— Work order —
Copy out, from the data, each line containing the string "value".

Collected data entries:
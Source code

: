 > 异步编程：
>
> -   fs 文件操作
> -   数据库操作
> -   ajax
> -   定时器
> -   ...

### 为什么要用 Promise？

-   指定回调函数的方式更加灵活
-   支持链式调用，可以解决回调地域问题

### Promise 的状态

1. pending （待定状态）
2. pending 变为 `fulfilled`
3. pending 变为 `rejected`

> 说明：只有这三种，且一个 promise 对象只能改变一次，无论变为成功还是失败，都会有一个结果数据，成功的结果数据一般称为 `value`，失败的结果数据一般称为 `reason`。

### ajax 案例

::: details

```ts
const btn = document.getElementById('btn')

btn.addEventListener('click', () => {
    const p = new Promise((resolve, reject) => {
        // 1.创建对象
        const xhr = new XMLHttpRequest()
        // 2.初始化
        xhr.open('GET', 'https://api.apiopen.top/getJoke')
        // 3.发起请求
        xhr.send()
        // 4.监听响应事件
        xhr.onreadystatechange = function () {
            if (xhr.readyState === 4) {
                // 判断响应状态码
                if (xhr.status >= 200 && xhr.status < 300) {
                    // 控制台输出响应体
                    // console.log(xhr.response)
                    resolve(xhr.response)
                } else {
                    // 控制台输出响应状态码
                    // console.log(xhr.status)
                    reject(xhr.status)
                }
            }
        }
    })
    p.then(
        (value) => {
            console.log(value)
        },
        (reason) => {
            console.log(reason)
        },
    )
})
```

— Task output —
> 说明：只有这三种，且一个 promise 对象只能改变一次，无论变为成功还是失败，都会有一个结果数据，成功的结果数据一般称为 `value`，失败的结果数据一般称为 `reason`。
        (value) => {
            console.log(value)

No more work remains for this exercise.